Dr Alexander describes his paradigm shift from focusing solely on the scientific make up of the brain to considering the spiritual realm of the mind, in a deeply reflective essay in Newsweek in advance of the release of his book, Proof of Heaven.

Hallucinatory or a Spiritual Awakening?
'As a neurosurgeon, I did not believe in the phenomenon of near-death experiences,' he writes in his article, explaining how he had previously relied on 'good scientific explanations for the heavenly out-of-body journeys described by those who narrowly escaped death.'

Though he considered himself a nominal Christian he said he lacked the faith to believe in eternal life.
When his patients would tell tales of going to heaven during near death experiences, he relied on 'current medical understanding of the brain and mind' and disregarded them as wishful thinking.
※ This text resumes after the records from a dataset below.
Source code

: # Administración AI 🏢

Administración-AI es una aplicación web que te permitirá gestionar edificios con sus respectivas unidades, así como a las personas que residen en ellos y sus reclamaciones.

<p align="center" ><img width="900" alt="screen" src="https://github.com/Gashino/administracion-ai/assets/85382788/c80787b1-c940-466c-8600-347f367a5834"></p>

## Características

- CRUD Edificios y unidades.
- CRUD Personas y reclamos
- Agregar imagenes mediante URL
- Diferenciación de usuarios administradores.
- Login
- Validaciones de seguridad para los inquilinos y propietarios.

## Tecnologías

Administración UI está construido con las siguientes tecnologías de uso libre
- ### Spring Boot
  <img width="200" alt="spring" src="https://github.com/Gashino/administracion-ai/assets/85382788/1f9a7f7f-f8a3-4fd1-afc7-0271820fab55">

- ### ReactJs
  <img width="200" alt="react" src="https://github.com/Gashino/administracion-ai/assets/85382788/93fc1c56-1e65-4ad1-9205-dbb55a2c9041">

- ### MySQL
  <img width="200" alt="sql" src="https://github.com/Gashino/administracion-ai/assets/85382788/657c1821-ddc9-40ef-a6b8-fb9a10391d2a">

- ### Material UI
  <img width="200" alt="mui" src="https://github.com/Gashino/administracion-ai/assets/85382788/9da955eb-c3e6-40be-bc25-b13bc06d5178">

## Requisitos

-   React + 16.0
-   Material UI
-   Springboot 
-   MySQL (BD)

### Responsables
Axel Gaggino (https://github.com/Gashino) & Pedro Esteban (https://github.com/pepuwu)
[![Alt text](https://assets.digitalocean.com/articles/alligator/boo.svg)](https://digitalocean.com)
But after he became the patient, he says he 'experienced something so profound that it gave me a scientific reason to believe in consciousness after death.'
The 58-year-old has an impressive pedigree. His ancestors were well regarded politicians and prominent fixtures in society in Tennessee. His father was Chief of Neurosurgery at Wake Forest University from 1948 to 1978.
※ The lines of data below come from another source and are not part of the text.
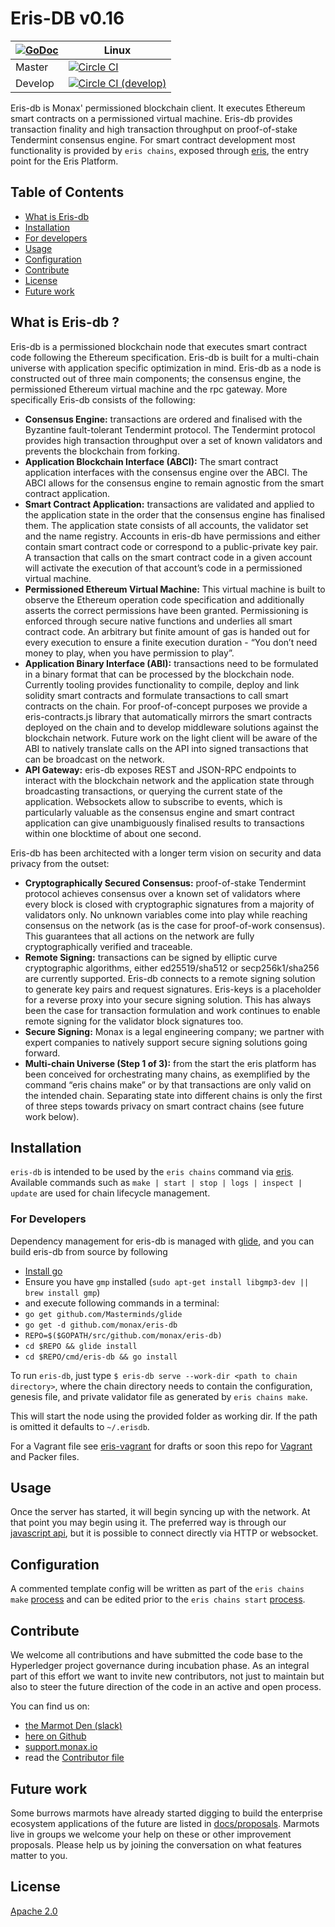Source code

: # Eris-DB v0.16

|[![GoDoc](https://godoc.org/github.com/eris-db?status.png)](https://godoc.org/github.com/monax/eris-db) | Linux |
|---|-------|
| Master | [![Circle CI](https://circleci.com/gh/monax/eris-db/tree/master.svg?style=svg)](https://circleci.com/gh/monax/eris-db/tree/master) |
| Develop | [![Circle CI (develop)](https://circleci.com/gh/monax/eris-db/tree/develop.svg?style=svg)](https://circleci.com/gh/monax/eris-db/tree/develop) |

Eris-db is Monax' permissioned blockchain client. It executes Ethereum smart contracts on a permissioned virtual machine. Eris-db provides transaction finality and high transaction throughput on proof-of-stake Tendermint consensus engine. For smart contract development most functionality is provided by `eris chains`, exposed through [eris](https://monax.io/docs), the entry point for the Eris Platform.

## Table of Contents

- [What is Eris-db](#what-is-eris-db)
- [Installation](#installation)
- [For developers](#for-developers)
- [Usage](#usage)
- [Configuration](#configuration)
- [Contribute](#contribute)
- [License](#license)
- [Future work](#future-work)

## What is Eris-db ?

Eris-db is a permissioned blockchain node that executes smart contract code following the Ethereum specification.  Eris-db is built for a multi-chain universe with application specific optimization in mind. Eris-db as a node is constructed out of three main components; the consensus engine, the permissioned Ethereum virtual machine and the rpc gateway.  More specifically Eris-db consists of the following:

- **Consensus Engine:** transactions are ordered and finalised with the Byzantine fault-tolerant Tendermint protocol.  The Tendermint protocol provides high transaction throughput over a set of known validators and prevents the blockchain from forking.
- **Application Blockchain Interface (ABCI):** The smart contract application interfaces with the consensus engine over the ABCI. The ABCI allows for the consensus engine to remain agnostic from the smart contract application.
- **Smart Contract Application:** transactions are validated and applied to the application state in the order that the consensus engine has finalised them.  The application state consists of all accounts, the validator set and the name registry. Accounts in eris-db have permissions and either contain smart contract code or correspond to a public-private key pair. A transaction that calls on the smart contract code in a given account will activate the execution of that account’s code in a permissioned virtual machine.
- **Permissioned Ethereum Virtual Machine:** This virtual machine is built to observe the Ethereum operation code specification and additionally asserts the correct permissions have been granted. Permissioning is enforced through secure native functions and underlies all smart contract code. An arbitrary but finite amount of gas is handed out for every execution to ensure a finite execution duration - “You don’t need money to play, when you have permission to play”.
- **Application Binary Interface (ABI):** transactions need to be formulated in a binary format that can be processed by the blockchain node.  Currently tooling provides functionality to compile, deploy and link solidity smart contracts and formulate transactions to call smart contracts on the chain.  For proof-of-concept purposes we provide a eris-contracts.js library that automatically mirrors the smart contracts deployed on the chain and to develop middleware solutions against the blockchain network.  Future work on the light client will be aware of the ABI to natively translate calls on the API into signed transactions that can be broadcast on the network.
- **API Gateway:** eris-db exposes REST and JSON-RPC endpoints to interact with the blockchain network and the application state through broadcasting transactions, or querying the current state of the application. Websockets allow to subscribe to events, which is particularly valuable as the consensus engine and smart contract application can give unambiguously finalised results to transactions within one blocktime of about one second.

Eris-db has been architected with a longer term vision on security and data privacy from the outset:

- **Cryptographically Secured Consensus:** proof-of-stake Tendermint protocol achieves consensus over a known set of validators where every block is closed with cryptographic signatures from a majority of validators only.  No unknown variables come into play while reaching consensus on the network (as is the case for proof-of-work consensus). This guarantees that all actions on the network are fully cryptographically verified and traceable.
- **Remote Signing:** transactions can be signed by elliptic curve cryptographic algorithms, either ed25519/sha512 or secp256k1/sha256 are currently supported. Eris-db connects to a remote signing solution to generate key pairs and request signatures. Eris-keys is a placeholder for a reverse proxy into your secure signing solution. This has always been the case for transaction formulation and work continues to enable remote signing for the validator block signatures too.
- **Secure Signing:** Monax is a legal engineering company; we partner with expert companies to natively support secure signing solutions going forward.
- **Multi-chain Universe (Step 1 of 3):** from the start the eris platform has been conceived for orchestrating many chains, as exemplified by the command “eris chains make” or by that transactions are only valid on the intended chain. Separating state into different chains is only the first of three steps towards privacy on smart contract chains (see future work below).

## Installation

`eris-db` is intended to be used by the `eris chains` command via [eris](https://monax.io/docs). Available commands such as `make | start | stop | logs | inspect | update` are used for chain lifecycle management.

### For Developers
Dependency management for eris-db is managed with [glide](github.com/Masterminds/glide), and you can build eris-db from source by following

- [Install go](https://golang.org/doc/install)
- Ensure you have `gmp` installed (`sudo apt-get install libgmp3-dev || brew install gmp`)
- and execute following commands in a terminal:
- `go get github.com/Masterminds/glide`
- `go get -d github.com/monax/eris-db`
- `REPO=$($GOPATH/src/github.com/monax/eris-db)`
- `cd $REPO && glide install`
- `cd $REPO/cmd/eris-db && go install`


To run `eris-db`, just type `$ eris-db serve --work-dir <path to chain directory>`, where the chain directory needs to contain the configuration, genesis file, and private validator file as generated by `eris chains make`.

This will start the node using the provided folder as working dir. If the path is omitted it defaults to `~/.erisdb`.

For a Vagrant file see [eris-vagrant](https://github.com/monax/eris-vagrant) for drafts or soon this repo for [Vagrant](https://github.com/monax/eris-db/issues/514) and Packer files.

## Usage

Once the server has started, it will begin syncing up with the network. At that point you may begin using it. The preferred way is through our [javascript api](https://github.com/monax/eris-db.js), but it is possible to connect directly via HTTP or websocket.

## Configuration

A commented template config will be written as part of the `eris chains make` [process](https://monax.io/docs/getting-started) and can be edited prior to the `eris chains start` [process](https://monax.io/docs/getting-started).

## Contribute

We welcome all contributions and have submitted the code base to the Hyperledger project governance during incubation phase.  As an integral part of this effort we want to invite new contributors, not just to maintain but also to steer the future direction of the code in an active and open process.

You can find us on:
- [the Marmot Den (slack)](http://slack.monax.io)
- [here on Github](http://github.com/monax/eris-db/issues)
- [support.monax.io](http://support.monax.io)
- read the [Contributor file](.github/CONTRIBUTING.md)

## Future work

Some burrows marmots have already started digging to build the enterprise ecosystem applications of the future are listed in [docs/proposals](./docs/PROPOSALS.md).  Marmots live in groups we welcome your help on these or other improvement proposals. Please help us by joining the conversation on what features matter to you.

## License

[Apache 2.0](license.md)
In his book, Proof of Heaven, Dr Eben. Alexander recounts his out-of-body experience while in a coma:
'There is no scientific explanation for the fact that while my body lay in coma, my mind - my conscious, inner self - was alive and well,' he wrote.
He entered a 'place of clouds - big, puffy and pink-white,' filled with butterflies and angel-like creatures that were 'simply different from anything I have known on this planet. They were more advanced. Higher forms.'
He heard 'a sound, huge and booming like a glorious chant, came down from above,' providing him with a sense of joy and awe.
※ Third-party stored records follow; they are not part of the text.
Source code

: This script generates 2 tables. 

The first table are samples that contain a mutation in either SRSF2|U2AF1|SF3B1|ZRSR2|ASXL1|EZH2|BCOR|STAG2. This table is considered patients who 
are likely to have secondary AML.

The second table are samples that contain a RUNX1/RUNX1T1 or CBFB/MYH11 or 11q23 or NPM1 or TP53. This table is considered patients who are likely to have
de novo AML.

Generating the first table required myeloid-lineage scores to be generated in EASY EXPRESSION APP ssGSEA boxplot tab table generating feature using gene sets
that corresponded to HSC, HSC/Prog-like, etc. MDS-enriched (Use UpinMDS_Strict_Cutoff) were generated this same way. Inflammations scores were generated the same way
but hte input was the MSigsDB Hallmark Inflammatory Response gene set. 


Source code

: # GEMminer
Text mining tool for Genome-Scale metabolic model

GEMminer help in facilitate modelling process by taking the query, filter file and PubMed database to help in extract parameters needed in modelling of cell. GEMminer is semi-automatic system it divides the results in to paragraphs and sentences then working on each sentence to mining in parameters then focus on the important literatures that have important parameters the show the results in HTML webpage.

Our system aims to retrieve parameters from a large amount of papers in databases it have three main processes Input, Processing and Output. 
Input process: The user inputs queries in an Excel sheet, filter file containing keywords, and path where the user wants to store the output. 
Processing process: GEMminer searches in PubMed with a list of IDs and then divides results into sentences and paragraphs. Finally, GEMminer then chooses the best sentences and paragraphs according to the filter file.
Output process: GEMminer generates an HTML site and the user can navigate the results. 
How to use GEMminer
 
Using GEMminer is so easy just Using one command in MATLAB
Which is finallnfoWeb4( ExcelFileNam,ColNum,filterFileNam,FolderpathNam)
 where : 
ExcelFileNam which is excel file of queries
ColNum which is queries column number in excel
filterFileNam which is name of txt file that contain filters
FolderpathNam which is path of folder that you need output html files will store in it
A beautiful young woman accompanied him. 'She was young. She had high cheekbones and deep-blue eyes. Golden brown tresses framed her lovely face.'
Alexander admits his description might sound far-fetched but he is convinced it was 'not some fantasy, passing and insubstantial.'

No doubt some self-deluding scientific opinion will cling to the usual `explanations` that has impeded and not enlightened our own personal understanding of this. And like the survivors of some shipwreck, they hold desperately to their beliefs as their ` raft of truth` starts to come apart in the face of more informed medical opinion.

Empirically, - as with all `paranormal` events, nobody can prove or disprove near death experiences either by science or personal experience.

And this new research offers very little to that already known and no doubt the argument for or against will rage for many more years to come.